Here’s the latest news out of Georgia courtesy of The New York Times:
Georgia was waiting early Wednesday for the results of primary elections riddled with serious problems, as voting machines all over the state malfunctioned and frustrated voters waited in long lines for hours.
Much of the attention was on whether Jon Ossoff, the 33-year-old Democrat who earned national headlines in 2017 with a spirited but unsuccessful congressional race in the Atlanta suburbs, would capture his party’s nomination in a race for a Senate seat.
Early Wednesday, he was well ahead of Sarah Riggs Amico, a former candidate for lieutenant governor, but still short of the 50 percent vote threshold needed to avoid a runoff.
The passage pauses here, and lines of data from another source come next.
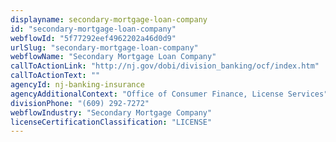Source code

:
 ```yaml
---
displayname: secondary-mortgage-loan-company
id: "secondary-mortgage-loan-company"
webflowId: "5f77292eef4962202a46d0d9"
urlSlug: "secondary-mortgage-loan-company"
webflowName: "Secondary Mortgage Loan Company"
callToActionLink: "http://nj.gov/dobi/division_banking/ocf/index.htm"
callToActionText: ""
agencyId: nj-banking-insurance
agencyAdditionalContext: "Office of Consumer Finance, License Services"
divisionPhone: "(609) 292-7272"
webflowIndustry: "Secondary Mortgage Company"
licenseCertificationClassification: "LICENSE"
---
```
They are facing off for the opportunity to challenge Senator David Perdue, an incumbent Republican and ally of President Trump’s.
The general election in November, one of two Senate races in the state that are expected to be competitive and could help tip the balance of power in Congress, will almost certainly be viewed as a referendum on Trumpism. Mr. Perdue, a business executive who is seeking a second term, has highlighted his close relationship with the president, arguing that it has helped Georgia’s business climate.
Right now, this is what the Georgia Senate Primary looks like:
Ossoff needs to get 50% which is very possible:
We should know later today. Stay tuned.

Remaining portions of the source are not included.